Why Evo is Different

  • No Merge Conflicts: CRDT concurrency means each line insertion, update, or deletion merges automatically
  • Renames Are Trivial: The stable file ID approach eliminates guesswork
  • Partial Merges: Cherry-pick or revert lines in a simpler manner thanks to the operation-based CRDT approach
  • Offline-First: No central server required; commits and merges work locally with minimal overhead
  • Extensible: We can add "pull requests," "server-based merges," or advanced partial file merges without rewriting the entire engine

Conclusion

Evo aims to simplify version control while enhancing concurrency and rename support.

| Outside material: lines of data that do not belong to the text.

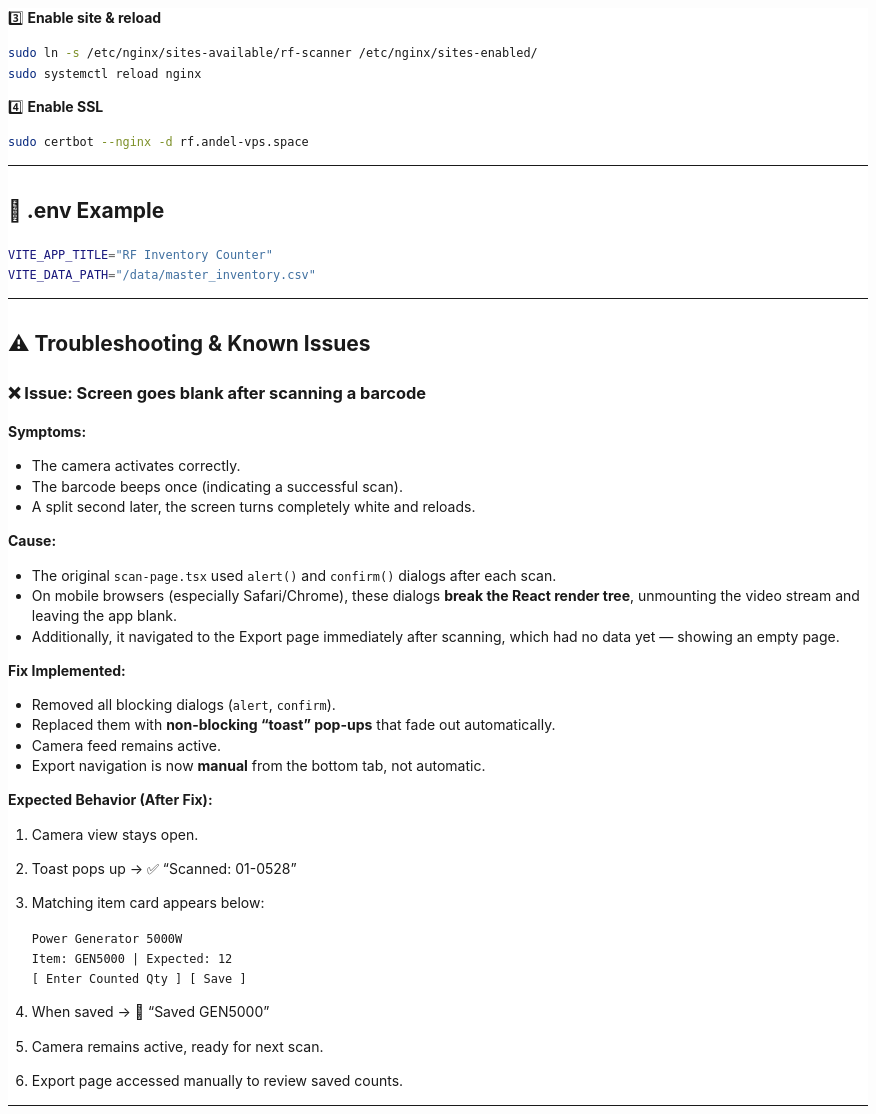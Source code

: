 3️⃣ **Enable site & reload**

```bash
sudo ln -s /etc/nginx/sites-available/rf-scanner /etc/nginx/sites-enabled/
sudo systemctl reload nginx
```

4️⃣ **Enable SSL**

```bash
sudo certbot --nginx -d rf.andel-vps.space
```

---

## 🔐 .env Example

```bash
VITE_APP_TITLE="RF Inventory Counter"
VITE_DATA_PATH="/data/master_inventory.csv"
```

---

## ⚠️ Troubleshooting & Known Issues

### ❌ **Issue: Screen goes blank after scanning a barcode**

**Symptoms:**

* The camera activates correctly.
* The barcode beeps once (indicating a successful scan).
* A split second later, the screen turns completely white and reloads.

**Cause:**

* The original `scan-page.tsx` used `alert()` and `confirm()` dialogs after each scan.
* On mobile browsers (especially Safari/Chrome), these dialogs **break the React render tree**, unmounting the video stream and leaving the app blank.
* Additionally, it navigated to the Export page immediately after scanning, which had no data yet — showing an empty page.

**Fix Implemented:**

* Removed all blocking dialogs (`alert`, `confirm`).
* Replaced them with **non-blocking “toast” pop-ups** that fade out automatically.
* Camera feed remains active.
* Export navigation is now **manual** from the bottom tab, not automatic.

**Expected Behavior (After Fix):**

1. Camera view stays open.
2. Toast pops up → ✅ “Scanned: 01-0528”
3. Matching item card appears below:

   ```
   Power Generator 5000W
   Item: GEN5000 | Expected: 12
   [ Enter Counted Qty ] [ Save ]
   ```
4. When saved → 💾 “Saved GEN5000”
5. Camera remains active, ready for next scan.
6. Export page accessed manually to review saved counts.

---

It merges automatically using a robust line-based CRDT, organizes changes into named streams instead of ephemeral branches, and offers optional commit signing plus large file offloading.

The result is a production-ready, innovative VCS that supports both small personal projects and large enterprise codebases—offline or with a future server for collaboration. Evo's design choices reflect the vision of replacing traditional DVCS with something more powerful, more flexible, and less conflict-prone.